* _Input_:
#####

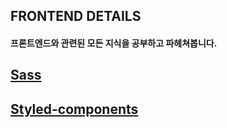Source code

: ## FRONTEND DETAILS

#### 프론트엔드와 관련된 모든 지식을 공부하고 파헤쳐봅니다.

## [Sass](https://github.com/Ubinquitous/Details/tree/master/Sass)

## [Styled-components](https://github.com/Ubinquitous/Details/tree/master/Styled-components)
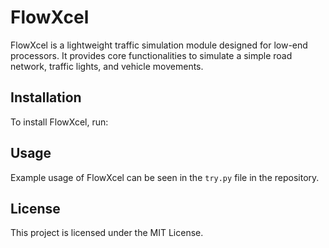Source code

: # FlowXcel

FlowXcel is a lightweight traffic simulation module designed for low-end processors. It provides core functionalities to simulate a simple road network, traffic lights, and vehicle movements.

## Installation

To install FlowXcel, run:


## Usage

Example usage of FlowXcel can be seen in the `try.py` file in the repository.

## License

This project is licensed under the MIT License.
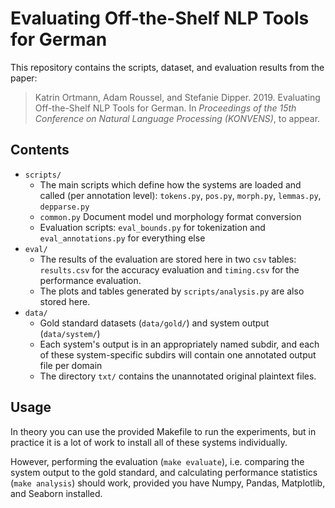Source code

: # Evaluating Off-the-Shelf NLP Tools for German

This repository contains the scripts, dataset, and evaluation results from the paper:

> Katrin Ortmann, Adam Roussel, and Stefanie Dipper. 2019. Evaluating Off-the-Shelf NLP Tools for German. In _Proceedings of the 15th Conference on Natural Language Processing (KONVENS)_, to appear.


## Contents

- `scripts/`
  - The main scripts which define how the systems are loaded and called (per annotation level): `tokens.py`, `pos.py`, `morph.py`, `lemmas.py`, `depparse.py`
  - `common.py` Document model und morphology format conversion
  - Evaluation scripts: `eval_bounds.py` for tokenization and `eval_annotations.py` for everything else
- `eval/`
  - The results of the evaluation are stored here in two `csv` tables: `results.csv` for the accuracy evaluation and `timing.csv` for the performance evaluation.
  - The plots and tables generated by `scripts/analysis.py` are also stored here.
- `data/`
  - Gold standard datasets (`data/gold/`) and system output (`data/system/`)
  - Each system's output is in an appropriately named subdir, and each of these system-specific subdirs will contain one annotated output file per domain
  - The directory `txt/` contains the unannotated original plaintext files.

## Usage

In theory you can use the provided Makefile to run the experiments, but in practice it is a lot of work to install all of these systems individually. 

However, performing the evaluation (`make evaluate`), i.e. comparing the system output to the gold standard, and calculating performance statistics (`make analysis`) should work, provided you have Numpy, Pandas, Matplotlib, and Seaborn installed.
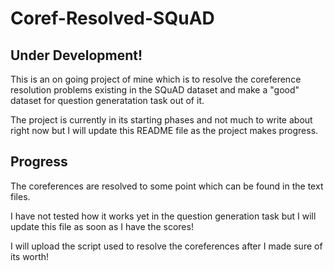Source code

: # Coref-Resolved-SQuAD

## Under Development!
This is an on going project of mine which is to resolve the coreference resolution problems existing in the SQuAD dataset and make a "good" dataset for question generatation task out of it.

The project is currently in its starting phases and not much to write about right now but I will update this README file as the project makes progress.

## Progress
The coreferences are resolved to some point which can be found in the text files.

I have not tested how it works yet in the question generation task but I will update this file as soon as I have the scores!

I will upload the script used to resolve the coreferences after I made sure of its worth!
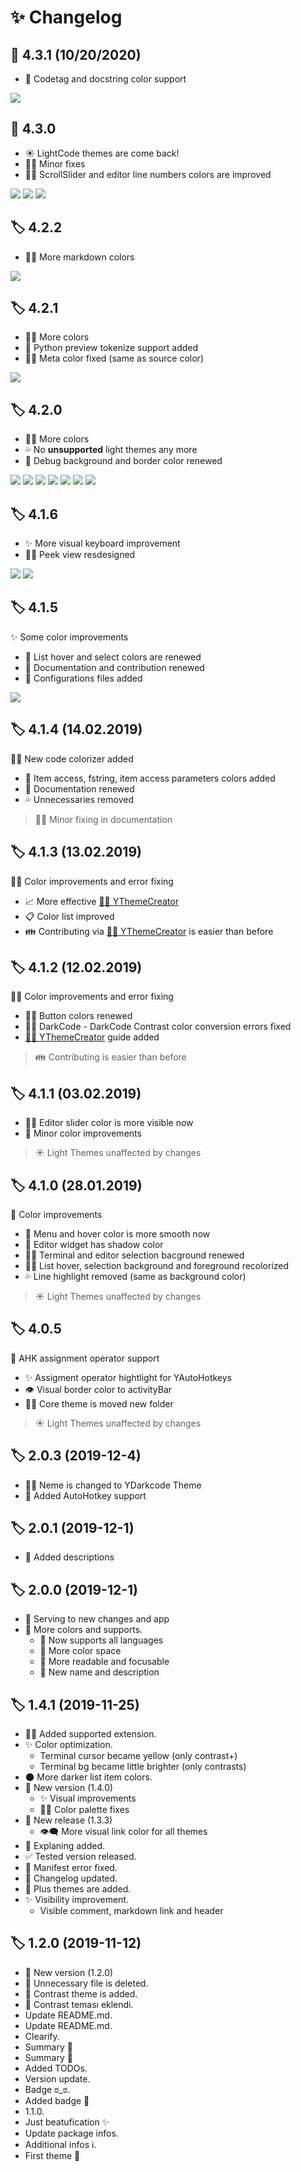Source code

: # ✨ Changelog

## 🚀 4.3.1 (10/20/2020)

- 🎨 Codetag and docstring color support

![](.github/assets/2020-10-20-13-33-43.png)

## 🚀 4.3.0

- ☀️ LightCode themes are come back!
- 👨‍🔧 Minor fixes
- 👨‍🎨 ScrollSlider and editor line numbers colors are improved

![](.github/assets/lightcode_themes.png)
![](.github/assets/lightcode_contrast_theme.png)
![](.github/assets/lightcode_theme.png)


## 🏷️ 4.2.2

- 👨‍🎨 More markdown colors

![](.github/assets/v4.2.2.png)

## 🏷️ 4.2.1

- 👨‍🎨 More colors
- 🐍 Python preview tokenize support added
- 👨‍🔧 Meta color fixed (same as source color)

![](.github/assets/changelog-4_2_1.png)

## 🏷️ 4.2.0

- 👨‍🎨 More colors
- 💦 No **unsupported** light themes any more
- 💜 Debug background and border color renewed

![](.github/assets/4_1_6_vs_4_2_0.png)
![](.github/assets/debug_background.png)
![](.github/assets/new_terminal_vs_old_one.png)
![](.github/assets/inherited_class_color.png)
![](.github/assets/parenthesis_and_decorator_color.png)
![](.github/assets/decorator_magic_and_operator_color.png)
![](.github/assets/item_access_and_list_parenthesis_color.png)

## 🏷️ 4.1.6

- ✨ More visual keyboard improvement
- 👨‍🎨 Peek view resdesigned

![](.github/assets/editor_suggest_widget_design.png)
![](.github/assets/peekview_design.png)

## 🏷️ 4.1.5

✨ Some color improvements

- 🎨 List hover and select colors are renewed
- 📝 Documentation and contribution renewed
- 🔨 Configurations files added

![](.github/assets/list_colors.png)

## 🏷️ 4.1.4 \(14.02.2019\)

👨‍🎨 New code colorizer added

- 🎨 Item access, fstring, item access parameters colors added
- 📝 Documentation renewed
- 💦 Unnecessaries removed

> 👨‍🔧 Minor fixing in documentation

## 🏷️ 4.1.3 \(13.02.2019\)

👨‍🔧 Color improvements and error fixing

- 📈 More effective [👨‍🔬 YThemeCreator](https://github.com/yedhrab/YThemeCreator)
- 📋 Color list improved
- 👪 Contributing via [👨‍🔬 YThemeCreator](https://github.com/yedhrab/YThemeCreator) is easier than before

##  🏷️ 4.1.2 \(12.02.2019\)

👨‍🔧 Color improvements and error fixing

- 👨‍🎨 Button colors renewed
- 👨‍🔧 DarkCode - DarkCode Contrast color conversion errors fixed
- [👨‍🔬 YThemeCreator](https://github.com/yedhrab/YThemeCreator) guide added

> 👪 Contributing is easier than before

##  🏷️ 4.1.1 \(03.02.2019\)

- 👨‍🎨 Editor slider color is more visible now
- 🎨 Minor color improvements

> ☀️ Light Themes unaffected by changes

##  🏷️ 4.1.0 \(28.01.2019\)

🎨 Color improvements

- 🐥 Menu and hover color is more smooth now
- 🌃 Editor widget has shadow color
- 👨‍🎨 Terminal and editor selection bacground renewed
- 👨‍🎨 List hover, selection background and foreground recolorized
- 💦 Line highlight removed (same as background color)

> ☀️ Light Themes unaffected by changes

##  🏷️ 4.0.5

🤝 AHK assignment operator support

- ✨ Assigment operator hightlight for YAutoHotkeys
- 👁️ Visual border color to activityBar
- 👨‍💻 Core theme is moved new folder

> ☀️ Light Themes unaffected by changes

## 🏷️ 2.0.3 \(2019-12-4\)

- 👨‍🔧 Neme is changed to YDarkcode Theme
- 🤝 Added AutoHotkey support

## 🏷️ 2.0.1 \(2019-12-1\)

- 📑 Added descriptions

## 🏷️ 2.0.0 \(2019-12-1\)

- 🚙 Serving to new changes and app
- 🚀 More colors and supports.
  * 🤝 Now supports all languages
  * 🎨 More color space
  * 👀 More readable and focusable
  * 🎉 New name and description


## 🏷️ 1.4.1 \(2019-11-25\)

- 🤝🏿 Added supported extension.
- ✨ Color optimization.
  - Terminal cursor became yellow (only contrast+)
  - Terminal bg became little brighter (only contrasts)
- 🌑 More darker list item colors.
- 🚀 New version (1.4.0)
  - ✨ Visual improvements
  - 👨‍🔧 Color palette fixes
- 🚀 New release (1.3.3)
  - 👁‍🗨 More visual link color for all themes
- 📑 Explaning added.
- ✅ Tested version released.
- 🐞 Manifest error fixed.
- 📑 Changelog updated.
- 🚀 Plus themes are added.
- ✨ Visibility improvement.
  - Visible comment, markdown link and header

## 🏷️ 1.2.0 (2019-11-12)

- 🚀 New version (1.2.0)
- 🧹 Unnecessary file is deleted.
- 🚀 Contrast theme is added.
- 🚀 Contrast teması eklendi.
- Update README.md.
- Update README.md.
- Clearify.
- Summary 🕺
- Summary 🕺
- Added TODOs.
- Version update.
- Badge ಠ_ಠ.
- Added badge 💫
- 1.1.0.
- Just beatufication ✨
- Update package infos.
- Additional infos ℹ.
- First theme 🎉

#####

* _Task goal_: A word-for-word copy of the listing is needed. It must not include the pictures.

* _Response to this exercise_:
Source code

: ## FRONTEND DETAILS

#### 프론트엔드와 관련된 모든 지식을 공부하고 파헤쳐봅니다.

## [Sass](https://github.com/Ubinquitous/Details/tree/master/Sass)

## [Styled-components](https://github.com/Ubinquitous/Details/tree/master/Styled-components)
Source code

: # FlowXcel

FlowXcel is a lightweight traffic simulation module designed for low-end processors. It provides core functionalities to simulate a simple road network, traffic lights, and vehicle movements.

## Installation

To install FlowXcel, run:


## Usage

Example usage of FlowXcel can be seen in the `try.py` file in the repository.

## License

This project is licensed under the MIT License.
Source code

: # Evaluating Off-the-Shelf NLP Tools for German

This repository contains the scripts, dataset, and evaluation results from the paper:

> Katrin Ortmann, Adam Roussel, and Stefanie Dipper. 2019. Evaluating Off-the-Shelf NLP Tools for German. In _Proceedings of the 15th Conference on Natural Language Processing (KONVENS)_, to appear.


## Contents

- `scripts/`
  - The main scripts which define how the systems are loaded and called (per annotation level): `tokens.py`, `pos.py`, `morph.py`, `lemmas.py`, `depparse.py`
  - `common.py` Document model und morphology format conversion
  - Evaluation scripts: `eval_bounds.py` for tokenization and `eval_annotations.py` for everything else
- `eval/`
  - The results of the evaluation are stored here in two `csv` tables: `results.csv` for the accuracy evaluation and `timing.csv` for the performance evaluation.
  - The plots and tables generated by `scripts/analysis.py` are also stored here.
- `data/`
  - Gold standard datasets (`data/gold/`) and system output (`data/system/`)
  - Each system's output is in an appropriately named subdir, and each of these system-specific subdirs will contain one annotated output file per domain
  - The directory `txt/` contains the unannotated original plaintext files.

## Usage

In theory you can use the provided Makefile to run the experiments, but in practice it is a lot of work to install all of these systems individually. 

However, performing the evaluation (`make evaluate`), i.e. comparing the system output to the gold standard, and calculating performance statistics (`make analysis`) should work, provided you have Numpy, Pandas, Matplotlib, and Seaborn installed.
Source code

: # Coref-Resolved-SQuAD

## Under Development!
This is an on going project of mine which is to resolve the coreference resolution problems existing in the SQuAD dataset and make a "good" dataset for question generatation task out of it.

The project is currently in its starting phases and not much to write about right now but I will update this README file as the project makes progress.

## Progress
The coreferences are resolved to some point which can be found in the text files.

I have not tested how it works yet in the question generation task but I will update this file as soon as I have the scores!

I will upload the script used to resolve the coreferences after I made sure of its worth!
Source code

: # ✨ Changelog

## 🚀 4.3.1 (10/20/2020)

- 🎨 Codetag and docstring color support

![](.github/assets/2020-10-20-13-33-43.png)

## 🚀 4.3.0

- ☀️ LightCode themes are come back!
- 👨‍🔧 Minor fixes
- 👨‍🎨 ScrollSlider and editor line numbers colors are improved

![](.github/assets/lightcode_themes.png)
![](.github/assets/lightcode_contrast_theme.png)
![](.github/assets/lightcode_theme.png)


## 🏷️ 4.2.2

- 👨‍🎨 More markdown colors

![](.github/assets/v4.2.2.png)

## 🏷️ 4.2.1

- 👨‍🎨 More colors
- 🐍 Python preview tokenize support added
- 👨‍🔧 Meta color fixed (same as source color)

![](.github/assets/changelog-4_2_1.png)

## 🏷️ 4.2.0

- 👨‍🎨 More colors
- 💦 No **unsupported** light themes any more
- 💜 Debug background and border color renewed

![](.github/assets/4_1_6_vs_4_2_0.png)
![](.github/assets/debug_background.png)
![](.github/assets/new_terminal_vs_old_one.png)
![](.github/assets/inherited_class_color.png)
![](.github/assets/parenthesis_and_decorator_color.png)
![](.github/assets/decorator_magic_and_operator_color.png)
![](.github/assets/item_access_and_list_parenthesis_color.png)

## 🏷️ 4.1.6

- ✨ More visual keyboard improvement
- 👨‍🎨 Peek view resdesigned

![](.github/assets/editor_suggest_widget_design.png)
![](.github/assets/peekview_design.png)

## 🏷️ 4.1.5

✨ Some color improvements

- 🎨 List hover and select colors are renewed
- 📝 Documentation and contribution renewed
- 🔨 Configurations files added

![](.github/assets/list_colors.png)

## 🏷️ 4.1.4 \(14.02.2019\)

👨‍🎨 New code colorizer added

- 🎨 Item access, fstring, item access parameters colors added
- 📝 Documentation renewed
- 💦 Unnecessaries removed

> 👨‍🔧 Minor fixing in documentation

## 🏷️ 4.1.3 \(13.02.2019\)

👨‍🔧 Color improvements and error fixing

- 📈 More effective [👨‍🔬 YThemeCreator](https://github.com/yedhrab/YThemeCreator)
- 📋 Color list improved
- 👪 Contributing via [👨‍🔬 YThemeCreator](https://github.com/yedhrab/YThemeCreator) is easier than before

##  🏷️ 4.1.2 \(12.02.2019\)

👨‍🔧 Color improvements and error fixing

- 👨‍🎨 Button colors renewed
- 👨‍🔧 DarkCode - DarkCode Contrast color conversion errors fixed
- [👨‍🔬 YThemeCreator](https://github.com/yedhrab/YThemeCreator) guide added

> 👪 Contributing is easier than before

##  🏷️ 4.1.1 \(03.02.2019\)

- 👨‍🎨 Editor slider color is more visible now
- 🎨 Minor color improvements

> ☀️ Light Themes unaffected by changes

##  🏷️ 4.1.0 \(28.01.2019\)

🎨 Color improvements

- 🐥 Menu and hover color is more smooth now
- 🌃 Editor widget has shadow color
- 👨‍🎨 Terminal and editor selection bacground renewed
- 👨‍🎨 List hover, selection background and foreground recolorized
- 💦 Line highlight removed (same as background color)

> ☀️ Light Themes unaffected by changes

##  🏷️ 4.0.5

🤝 AHK assignment operator support

- ✨ Assigment operator hightlight for YAutoHotkeys
- 👁️ Visual border color to activityBar
- 👨‍💻 Core theme is moved new folder

> ☀️ Light Themes unaffected by changes

## 🏷️ 2.0.3 \(2019-12-4\)

- 👨‍🔧 Neme is changed to YDarkcode Theme
- 🤝 Added AutoHotkey support

## 🏷️ 2.0.1 \(2019-12-1\)

- 📑 Added descriptions

## 🏷️ 2.0.0 \(2019-12-1\)

- 🚙 Serving to new changes and app
- 🚀 More colors and supports.
  * 🤝 Now supports all languages
  * 🎨 More color space
  * 👀 More readable and focusable
  * 🎉 New name and description


## 🏷️ 1.4.1 \(2019-11-25\)

- 🤝🏿 Added supported extension.
- ✨ Color optimization.
  - Terminal cursor became yellow (only contrast+)
  - Terminal bg became little brighter (only contrasts)
- 🌑 More darker list item colors.
- 🚀 New version (1.4.0)
  - ✨ Visual improvements
  - 👨‍🔧 Color palette fixes
- 🚀 New release (1.3.3)
  - 👁‍🗨 More visual link color for all themes
- 📑 Explaning added.
- ✅ Tested version released.
- 🐞 Manifest error fixed.
- 📑 Changelog updated.
- 🚀 Plus themes are added.
- ✨ Visibility improvement.
  - Visible comment, markdown link and header

## 🏷️ 1.2.0 (2019-11-12)

- 🚀 New version (1.2.0)
- 🧹 Unnecessary file is deleted.
- 🚀 Contrast theme is added.
- 🚀 Contrast teması eklendi.
- Update README.md.
- Update README.md.
- Clearify.
- Summary 🕺
- Summary 🕺
- Added TODOs.
- Version update.
- Badge ಠ_ಠ.
- Added badge 💫
- 1.1.0.
- Just beatufication ✨
- Update package infos.
- Additional infos ℹ.
- First theme 🎉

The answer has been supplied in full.